2026-04-06 理化学研究所

化学構造式を読み解く大規模言語モデルと物理的・生化学的な特徴量を組み合わせたBB-EIT
<関連情報>
- https://www.riken.jp/press/2026/20260406_1/index.html
- https://pubs.acs.org/doi/10.1021/acsami.5c25223
BB-EIT:拡張化学埋め込みを用いたポリマーブラシへのタンパク質吸着に関する一般化予測モデル BB-EIT: A Generalized Prediction Model for Protein Adsorption on Polymer Brushes Using Augmented Chemical Embeddings
Shiwei Su,Nobuyuki Tanaka,Yoshitaka Ushiku,and Koichi Takahashi
ACS Applied Materials & Interfaces Published: April 6, 2026
DOI:https://doi.org/10.1021/acsami.5c25223
Abstract
Precise control of protein adsorption on polymer surfaces is essential in materials science and biomaterial design, with applications in antifouling materials, biosensors, cell culture, and drug delivery systems. However, the complex interactions between polymers and proteins and the limited availability of high-quality interaction data remain major challenges in polymer informatics. Current approaches often lack the generalizability needed to model diverse polymer–protein systems within a single unified framework, and there is a paucity of comprehensive predictive models capable of handling diverse polymer–protein interactions.
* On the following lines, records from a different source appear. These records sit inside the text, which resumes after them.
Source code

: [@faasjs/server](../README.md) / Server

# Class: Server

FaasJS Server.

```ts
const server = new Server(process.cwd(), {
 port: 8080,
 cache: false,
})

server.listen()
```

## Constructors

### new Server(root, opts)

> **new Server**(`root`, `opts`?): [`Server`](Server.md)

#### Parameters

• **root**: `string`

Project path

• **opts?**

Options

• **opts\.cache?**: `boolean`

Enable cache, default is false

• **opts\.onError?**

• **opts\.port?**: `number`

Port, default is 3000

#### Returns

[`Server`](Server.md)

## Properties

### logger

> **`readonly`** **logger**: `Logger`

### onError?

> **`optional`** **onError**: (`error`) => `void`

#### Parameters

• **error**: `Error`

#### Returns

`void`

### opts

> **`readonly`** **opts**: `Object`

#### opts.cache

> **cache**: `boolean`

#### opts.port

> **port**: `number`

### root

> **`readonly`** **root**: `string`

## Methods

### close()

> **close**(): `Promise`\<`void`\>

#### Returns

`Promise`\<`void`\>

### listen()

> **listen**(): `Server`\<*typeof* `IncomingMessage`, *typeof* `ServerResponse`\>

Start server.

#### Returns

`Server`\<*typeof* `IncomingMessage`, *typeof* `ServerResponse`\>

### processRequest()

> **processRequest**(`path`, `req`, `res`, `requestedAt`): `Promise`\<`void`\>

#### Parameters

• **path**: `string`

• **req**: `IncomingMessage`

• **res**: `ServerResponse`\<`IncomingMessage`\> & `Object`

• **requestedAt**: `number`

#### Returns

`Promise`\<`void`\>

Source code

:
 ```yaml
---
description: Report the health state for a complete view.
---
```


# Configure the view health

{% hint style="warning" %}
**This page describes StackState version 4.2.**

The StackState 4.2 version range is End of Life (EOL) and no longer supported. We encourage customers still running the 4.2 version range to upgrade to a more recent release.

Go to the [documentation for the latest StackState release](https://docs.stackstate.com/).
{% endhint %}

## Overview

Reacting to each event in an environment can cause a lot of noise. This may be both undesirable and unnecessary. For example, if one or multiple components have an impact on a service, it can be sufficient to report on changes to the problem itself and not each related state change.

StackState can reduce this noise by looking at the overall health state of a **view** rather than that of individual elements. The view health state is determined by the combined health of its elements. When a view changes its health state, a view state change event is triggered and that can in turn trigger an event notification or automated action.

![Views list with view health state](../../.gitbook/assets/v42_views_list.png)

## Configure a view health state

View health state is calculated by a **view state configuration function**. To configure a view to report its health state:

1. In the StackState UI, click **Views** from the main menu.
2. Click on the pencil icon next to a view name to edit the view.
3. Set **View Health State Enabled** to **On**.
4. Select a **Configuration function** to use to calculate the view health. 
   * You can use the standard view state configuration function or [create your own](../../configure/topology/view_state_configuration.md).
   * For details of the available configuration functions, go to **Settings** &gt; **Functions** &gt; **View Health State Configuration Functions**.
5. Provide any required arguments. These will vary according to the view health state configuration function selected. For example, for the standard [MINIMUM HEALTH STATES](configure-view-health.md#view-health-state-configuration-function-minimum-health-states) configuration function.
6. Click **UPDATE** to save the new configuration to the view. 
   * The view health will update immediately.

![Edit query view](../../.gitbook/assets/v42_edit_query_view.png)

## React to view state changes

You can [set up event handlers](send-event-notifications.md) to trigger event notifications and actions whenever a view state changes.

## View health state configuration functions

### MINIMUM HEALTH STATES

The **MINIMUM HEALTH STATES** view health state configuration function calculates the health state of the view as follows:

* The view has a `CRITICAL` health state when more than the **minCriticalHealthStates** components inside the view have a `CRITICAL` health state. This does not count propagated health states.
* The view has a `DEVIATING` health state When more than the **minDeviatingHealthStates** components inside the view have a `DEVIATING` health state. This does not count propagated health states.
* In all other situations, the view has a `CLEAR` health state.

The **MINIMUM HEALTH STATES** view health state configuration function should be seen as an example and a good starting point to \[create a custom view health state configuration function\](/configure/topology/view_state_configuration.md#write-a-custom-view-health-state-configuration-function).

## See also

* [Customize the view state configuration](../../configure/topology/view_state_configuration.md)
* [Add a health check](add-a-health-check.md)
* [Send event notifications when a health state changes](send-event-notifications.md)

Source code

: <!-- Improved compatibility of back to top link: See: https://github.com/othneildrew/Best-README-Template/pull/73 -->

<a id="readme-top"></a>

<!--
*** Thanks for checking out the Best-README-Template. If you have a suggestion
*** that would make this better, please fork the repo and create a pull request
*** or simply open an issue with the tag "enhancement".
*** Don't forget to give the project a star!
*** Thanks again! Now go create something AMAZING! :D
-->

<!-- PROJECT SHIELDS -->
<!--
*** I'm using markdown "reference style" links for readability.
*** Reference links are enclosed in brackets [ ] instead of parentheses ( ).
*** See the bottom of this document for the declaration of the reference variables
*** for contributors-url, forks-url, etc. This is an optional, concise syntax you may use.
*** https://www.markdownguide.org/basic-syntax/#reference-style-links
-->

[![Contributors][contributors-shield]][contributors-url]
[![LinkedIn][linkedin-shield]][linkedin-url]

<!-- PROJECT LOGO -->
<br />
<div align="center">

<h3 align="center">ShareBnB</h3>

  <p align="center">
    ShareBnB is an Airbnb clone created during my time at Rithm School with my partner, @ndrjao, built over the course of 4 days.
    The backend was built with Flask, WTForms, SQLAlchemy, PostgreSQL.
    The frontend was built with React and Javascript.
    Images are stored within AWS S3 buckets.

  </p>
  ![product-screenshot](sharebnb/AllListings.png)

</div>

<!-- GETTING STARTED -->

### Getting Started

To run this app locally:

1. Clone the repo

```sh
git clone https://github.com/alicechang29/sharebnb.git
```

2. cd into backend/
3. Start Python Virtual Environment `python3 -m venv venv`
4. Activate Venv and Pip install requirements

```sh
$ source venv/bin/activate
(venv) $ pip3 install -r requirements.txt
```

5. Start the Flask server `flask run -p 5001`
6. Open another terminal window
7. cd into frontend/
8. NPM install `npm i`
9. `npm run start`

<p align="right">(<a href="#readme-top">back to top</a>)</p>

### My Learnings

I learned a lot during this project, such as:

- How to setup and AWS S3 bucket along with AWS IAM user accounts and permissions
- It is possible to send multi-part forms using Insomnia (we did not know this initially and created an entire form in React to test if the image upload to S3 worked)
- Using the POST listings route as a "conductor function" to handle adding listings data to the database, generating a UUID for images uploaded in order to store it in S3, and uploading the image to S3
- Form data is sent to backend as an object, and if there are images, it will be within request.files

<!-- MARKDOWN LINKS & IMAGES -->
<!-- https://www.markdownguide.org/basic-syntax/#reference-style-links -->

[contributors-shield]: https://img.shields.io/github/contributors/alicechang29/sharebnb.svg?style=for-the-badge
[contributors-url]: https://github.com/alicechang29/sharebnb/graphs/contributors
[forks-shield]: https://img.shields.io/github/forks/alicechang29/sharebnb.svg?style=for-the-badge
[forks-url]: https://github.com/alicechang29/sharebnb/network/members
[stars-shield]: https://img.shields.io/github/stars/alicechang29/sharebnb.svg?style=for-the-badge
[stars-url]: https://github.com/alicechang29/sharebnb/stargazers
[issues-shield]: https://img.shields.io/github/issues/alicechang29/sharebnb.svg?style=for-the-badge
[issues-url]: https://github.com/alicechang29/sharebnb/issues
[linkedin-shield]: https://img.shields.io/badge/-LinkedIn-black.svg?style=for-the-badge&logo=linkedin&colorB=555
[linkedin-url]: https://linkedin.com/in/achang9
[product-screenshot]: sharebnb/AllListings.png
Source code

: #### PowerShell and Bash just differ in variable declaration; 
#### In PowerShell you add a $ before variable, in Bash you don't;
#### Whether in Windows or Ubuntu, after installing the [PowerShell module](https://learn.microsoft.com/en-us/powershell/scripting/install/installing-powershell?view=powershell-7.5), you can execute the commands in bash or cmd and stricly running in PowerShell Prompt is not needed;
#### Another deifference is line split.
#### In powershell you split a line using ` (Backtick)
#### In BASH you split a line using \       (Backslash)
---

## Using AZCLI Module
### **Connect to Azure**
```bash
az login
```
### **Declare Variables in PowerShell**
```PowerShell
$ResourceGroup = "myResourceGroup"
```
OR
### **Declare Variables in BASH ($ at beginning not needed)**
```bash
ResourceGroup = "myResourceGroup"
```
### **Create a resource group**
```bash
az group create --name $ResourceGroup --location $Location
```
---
To address these challenges, we introduce BB-EIT (Biointerface BERT Encoder for Interaction Translation), a novel generalized model designed to accurately predict the amount of diverse protein adsorption on polymer brushes. BB-EIT leverages the pretrained ChemBERTa large language model (LLM) architecture using SMILES strings for robust chemical representation and convenient data augmentation through SMILES enumeration. By adapting the pretrained model with an extended layer integrating a comprehensive set of physicochemical and biochemical features, including polymer thickness, water contact angle, and surface charge as well as protein isoelectric point (pI) and size, the BB-EIT showed state-of-the-art performance and strong generalizability. The model accurately predicted the adsorption behavior in previously unseen polymer and protein systems. This work represents an important step toward the data-driven design of biomaterials with tailored protein adsorption properties.